Need help at Briggs?

Adam Junker

The library assistants at the Hilton M. Briggs Library make it their business to help students in their research. The library research assistants are also known as librarians at the Briggs Library.

If there is anything a student needs to find for research, a research assistant can check online databases or files of documentation to aid a student in his or her quest for information.

The assistants will then help locate the indicated information. If the information is not in the library, then they can get the resource from another library. Research assistants find out first what it is that a student needs and then what level of information the student needs.

Library administration is a complex system. The chief university librarian – the director of Briggs Library – oversees everything. There are a total of 12 faculty members. Their educational background must include two Master’s degrees in library science or associated programs.

The faculty is split into three units of service. These units are Public Services, Technical Services and the University Archives. A department head oversees each service unit. In each service department, research assistants are tasked with making documents available to the public, as well aiding students in locating government documents and microfilm, documents, or journals for students’ research.

The Briggs Library is also a federal depository library, an institution made by the Federal Depository Library Program. This means that the library receives federal documents from the government printing office for free, with the stipulation that those documents are checked out and used without restriction.

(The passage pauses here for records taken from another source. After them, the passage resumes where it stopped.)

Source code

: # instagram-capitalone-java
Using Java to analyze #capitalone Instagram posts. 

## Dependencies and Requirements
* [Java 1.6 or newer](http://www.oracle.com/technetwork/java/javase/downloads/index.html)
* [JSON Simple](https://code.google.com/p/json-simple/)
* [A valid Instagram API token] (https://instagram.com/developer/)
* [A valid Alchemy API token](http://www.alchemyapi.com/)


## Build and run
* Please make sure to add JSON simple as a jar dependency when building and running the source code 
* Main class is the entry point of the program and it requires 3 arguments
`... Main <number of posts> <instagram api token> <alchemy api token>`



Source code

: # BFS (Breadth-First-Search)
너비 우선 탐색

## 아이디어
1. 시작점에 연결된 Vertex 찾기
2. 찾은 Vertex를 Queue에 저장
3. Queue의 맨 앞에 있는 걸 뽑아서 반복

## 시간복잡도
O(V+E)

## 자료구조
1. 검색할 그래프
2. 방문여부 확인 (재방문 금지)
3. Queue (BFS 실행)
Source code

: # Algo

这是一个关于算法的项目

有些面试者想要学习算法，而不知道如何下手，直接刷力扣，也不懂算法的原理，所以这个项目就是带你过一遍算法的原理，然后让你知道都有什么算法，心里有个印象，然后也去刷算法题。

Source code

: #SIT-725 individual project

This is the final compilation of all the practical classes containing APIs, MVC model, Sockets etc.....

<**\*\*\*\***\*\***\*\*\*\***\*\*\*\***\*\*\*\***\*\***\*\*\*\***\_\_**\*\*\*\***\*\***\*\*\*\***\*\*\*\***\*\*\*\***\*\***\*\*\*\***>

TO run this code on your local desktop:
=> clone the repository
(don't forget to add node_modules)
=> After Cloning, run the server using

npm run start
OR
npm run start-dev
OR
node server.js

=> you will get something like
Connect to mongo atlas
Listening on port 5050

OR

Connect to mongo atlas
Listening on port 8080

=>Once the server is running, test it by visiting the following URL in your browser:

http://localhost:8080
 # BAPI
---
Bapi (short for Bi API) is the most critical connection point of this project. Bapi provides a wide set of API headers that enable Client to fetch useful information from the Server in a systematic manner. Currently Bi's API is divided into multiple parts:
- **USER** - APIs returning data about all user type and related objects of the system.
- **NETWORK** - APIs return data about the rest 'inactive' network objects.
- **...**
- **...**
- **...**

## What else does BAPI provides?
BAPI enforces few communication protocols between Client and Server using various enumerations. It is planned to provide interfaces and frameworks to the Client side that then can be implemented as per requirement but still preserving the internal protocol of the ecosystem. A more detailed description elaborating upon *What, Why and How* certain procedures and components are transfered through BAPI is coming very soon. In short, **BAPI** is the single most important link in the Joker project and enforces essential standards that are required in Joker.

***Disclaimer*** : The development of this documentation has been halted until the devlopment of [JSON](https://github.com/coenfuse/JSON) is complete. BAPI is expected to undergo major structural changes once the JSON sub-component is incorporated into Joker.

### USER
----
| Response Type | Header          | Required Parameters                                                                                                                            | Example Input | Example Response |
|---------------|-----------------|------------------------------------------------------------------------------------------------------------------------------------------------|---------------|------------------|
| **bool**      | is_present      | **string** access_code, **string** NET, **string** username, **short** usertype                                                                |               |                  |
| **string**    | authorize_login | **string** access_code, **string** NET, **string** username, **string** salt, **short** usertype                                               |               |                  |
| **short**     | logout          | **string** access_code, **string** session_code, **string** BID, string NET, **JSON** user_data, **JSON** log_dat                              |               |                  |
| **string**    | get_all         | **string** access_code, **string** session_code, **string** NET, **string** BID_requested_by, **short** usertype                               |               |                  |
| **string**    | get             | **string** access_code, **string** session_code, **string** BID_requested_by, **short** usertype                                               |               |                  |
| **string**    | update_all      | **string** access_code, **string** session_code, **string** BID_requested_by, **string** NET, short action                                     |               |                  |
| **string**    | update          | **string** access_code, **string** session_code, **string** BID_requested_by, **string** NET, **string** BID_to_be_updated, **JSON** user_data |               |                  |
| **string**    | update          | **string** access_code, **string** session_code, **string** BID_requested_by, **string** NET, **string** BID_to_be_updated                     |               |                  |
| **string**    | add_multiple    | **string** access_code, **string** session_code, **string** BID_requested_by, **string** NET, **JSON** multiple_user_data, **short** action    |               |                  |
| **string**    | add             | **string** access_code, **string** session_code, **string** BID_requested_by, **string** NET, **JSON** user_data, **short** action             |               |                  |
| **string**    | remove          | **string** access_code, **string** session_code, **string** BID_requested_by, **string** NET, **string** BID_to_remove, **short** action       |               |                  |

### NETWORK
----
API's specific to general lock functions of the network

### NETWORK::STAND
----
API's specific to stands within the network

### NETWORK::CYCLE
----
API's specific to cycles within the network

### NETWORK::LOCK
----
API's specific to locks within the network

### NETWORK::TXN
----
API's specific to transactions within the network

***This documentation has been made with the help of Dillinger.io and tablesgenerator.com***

‘Trying to educate students’

Vickie Mix, assistant professor and government documents librarian, oversees the library’s adherence to the federal depository guidelines under Title XLIV of the United States Library Code. These guidelines include making documents public and reporting library conditions.

Mix said the Briggs Library receives about 76 percent of federally distributed documents. This makes the Briggs Library the largest depository library in South Dakota.

“We’re trying to educate students into becoming more information literate,” said Mix. “They must not only learn how to find information, but they must also learn to accomplish specific research purposes in an academic, ethical and decipherable way.”

One online resource used is the InterLibrary Loan, or ILLiad, which can be found on Desire2Learn. With this system, students can get items from other libraries on loan, sometimes costing up to $20; however, journal articles are free.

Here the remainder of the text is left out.